Data -

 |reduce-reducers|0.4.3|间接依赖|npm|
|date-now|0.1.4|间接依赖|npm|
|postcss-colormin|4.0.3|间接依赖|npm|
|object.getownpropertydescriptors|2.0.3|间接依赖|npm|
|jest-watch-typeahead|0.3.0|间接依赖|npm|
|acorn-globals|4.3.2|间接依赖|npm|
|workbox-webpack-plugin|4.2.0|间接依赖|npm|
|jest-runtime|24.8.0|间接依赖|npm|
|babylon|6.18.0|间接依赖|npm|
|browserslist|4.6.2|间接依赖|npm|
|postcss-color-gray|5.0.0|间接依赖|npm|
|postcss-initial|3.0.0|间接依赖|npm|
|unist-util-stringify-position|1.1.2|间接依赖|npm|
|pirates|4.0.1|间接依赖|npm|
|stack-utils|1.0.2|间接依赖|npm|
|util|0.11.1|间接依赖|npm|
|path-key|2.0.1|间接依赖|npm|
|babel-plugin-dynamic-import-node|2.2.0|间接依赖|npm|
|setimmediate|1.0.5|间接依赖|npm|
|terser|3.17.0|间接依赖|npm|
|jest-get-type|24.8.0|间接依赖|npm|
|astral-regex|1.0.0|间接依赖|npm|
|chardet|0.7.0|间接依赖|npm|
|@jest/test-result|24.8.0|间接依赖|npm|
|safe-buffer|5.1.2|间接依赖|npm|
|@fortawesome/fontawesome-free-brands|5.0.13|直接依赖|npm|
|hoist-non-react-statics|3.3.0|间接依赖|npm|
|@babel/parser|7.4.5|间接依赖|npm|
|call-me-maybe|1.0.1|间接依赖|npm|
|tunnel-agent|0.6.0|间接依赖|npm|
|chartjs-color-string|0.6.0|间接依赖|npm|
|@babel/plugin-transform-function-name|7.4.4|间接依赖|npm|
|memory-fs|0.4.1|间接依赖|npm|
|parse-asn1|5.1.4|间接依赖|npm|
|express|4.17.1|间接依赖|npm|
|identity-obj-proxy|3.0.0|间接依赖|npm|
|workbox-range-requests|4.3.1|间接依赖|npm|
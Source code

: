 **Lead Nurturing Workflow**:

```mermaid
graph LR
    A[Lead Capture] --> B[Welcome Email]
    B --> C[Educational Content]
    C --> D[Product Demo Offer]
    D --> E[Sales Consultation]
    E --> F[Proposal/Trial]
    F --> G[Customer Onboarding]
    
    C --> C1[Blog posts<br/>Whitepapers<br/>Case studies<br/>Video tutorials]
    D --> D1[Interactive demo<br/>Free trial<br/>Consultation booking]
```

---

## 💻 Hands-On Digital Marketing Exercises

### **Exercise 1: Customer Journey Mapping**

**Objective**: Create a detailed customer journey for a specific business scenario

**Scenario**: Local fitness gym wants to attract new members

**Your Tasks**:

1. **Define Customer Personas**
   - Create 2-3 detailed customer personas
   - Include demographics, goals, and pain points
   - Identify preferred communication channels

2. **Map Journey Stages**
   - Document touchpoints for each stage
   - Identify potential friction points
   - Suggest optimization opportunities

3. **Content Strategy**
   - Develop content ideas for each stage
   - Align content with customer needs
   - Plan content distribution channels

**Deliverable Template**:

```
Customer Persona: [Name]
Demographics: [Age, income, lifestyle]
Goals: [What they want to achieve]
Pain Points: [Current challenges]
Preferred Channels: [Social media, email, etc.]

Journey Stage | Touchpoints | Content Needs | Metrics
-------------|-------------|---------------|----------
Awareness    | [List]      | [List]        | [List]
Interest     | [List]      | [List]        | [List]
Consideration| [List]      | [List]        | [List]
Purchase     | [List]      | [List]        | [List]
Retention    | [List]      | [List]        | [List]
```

What you will do -
Go through the data above from its first line and copy each line exactly, stopping once the line with "- Include demographics, goals, and" has been copied.

Written solution -
 |reduce-reducers|0.4.3|间接依赖|npm|
|date-now|0.1.4|间接依赖|npm|
|postcss-colormin|4.0.3|间接依赖|npm|
|object.getownpropertydescriptors|2.0.3|间接依赖|npm|
|jest-watch-typeahead|0.3.0|间接依赖|npm|
|acorn-globals|4.3.2|间接依赖|npm|
|workbox-webpack-plugin|4.2.0|间接依赖|npm|
|jest-runtime|24.8.0|间接依赖|npm|
|babylon|6.18.0|间接依赖|npm|
|browserslist|4.6.2|间接依赖|npm|
|postcss-color-gray|5.0.0|间接依赖|npm|
|postcss-initial|3.0.0|间接依赖|npm|
|unist-util-stringify-position|1.1.2|间接依赖|npm|
|pirates|4.0.1|间接依赖|npm|
|stack-utils|1.0.2|间接依赖|npm|
|util|0.11.1|间接依赖|npm|
|path-key|2.0.1|间接依赖|npm|
|babel-plugin-dynamic-import-node|2.2.0|间接依赖|npm|
|setimmediate|1.0.5|间接依赖|npm|
|terser|3.17.0|间接依赖|npm|
|jest-get-type|24.8.0|间接依赖|npm|
|astral-regex|1.0.0|间接依赖|npm|
|chardet|0.7.0|间接依赖|npm|
|@jest/test-result|24.8.0|间接依赖|npm|
|safe-buffer|5.1.2|间接依赖|npm|
|@fortawesome/fontawesome-free-brands|5.0.13|直接依赖|npm|
|hoist-non-react-statics|3.3.0|间接依赖|npm|
|@babel/parser|7.4.5|间接依赖|npm|
|call-me-maybe|1.0.1|间接依赖|npm|
|tunnel-agent|0.6.0|间接依赖|npm|
|chartjs-color-string|0.6.0|间接依赖|npm|
|@babel/plugin-transform-function-name|7.4.4|间接依赖|npm|
|memory-fs|0.4.1|间接依赖|npm|
|parse-asn1|5.1.4|间接依赖|npm|
|express|4.17.1|间接依赖|npm|
|identity-obj-proxy|3.0.0|间接依赖|npm|
|workbox-range-requests|4.3.1|间接依赖|npm|
Source code

: **Lead Nurturing Workflow**:

```mermaid
graph LR
    A[Lead Capture] --> B[Welcome Email]
    B --> C[Educational Content]
    C --> D[Product Demo Offer]
    D --> E[Sales Consultation]
    E --> F[Proposal/Trial]
    F --> G[Customer Onboarding]
    
    C --> C1[Blog posts<br/>Whitepapers<br/>Case studies<br/>Video tutorials]
    D --> D1[Interactive demo<br/>Free trial<br/>Consultation booking]
```

---

## 💻 Hands-On Digital Marketing Exercises

### **Exercise 1: Customer Journey Mapping**

**Objective**: Create a detailed customer journey for a specific business scenario

**Scenario**: Local fitness gym wants to attract new members

**Your Tasks**:

1. **Define Customer Personas**
   - Create 2-3 detailed customer personas
   - Include demographics, goals, and pain points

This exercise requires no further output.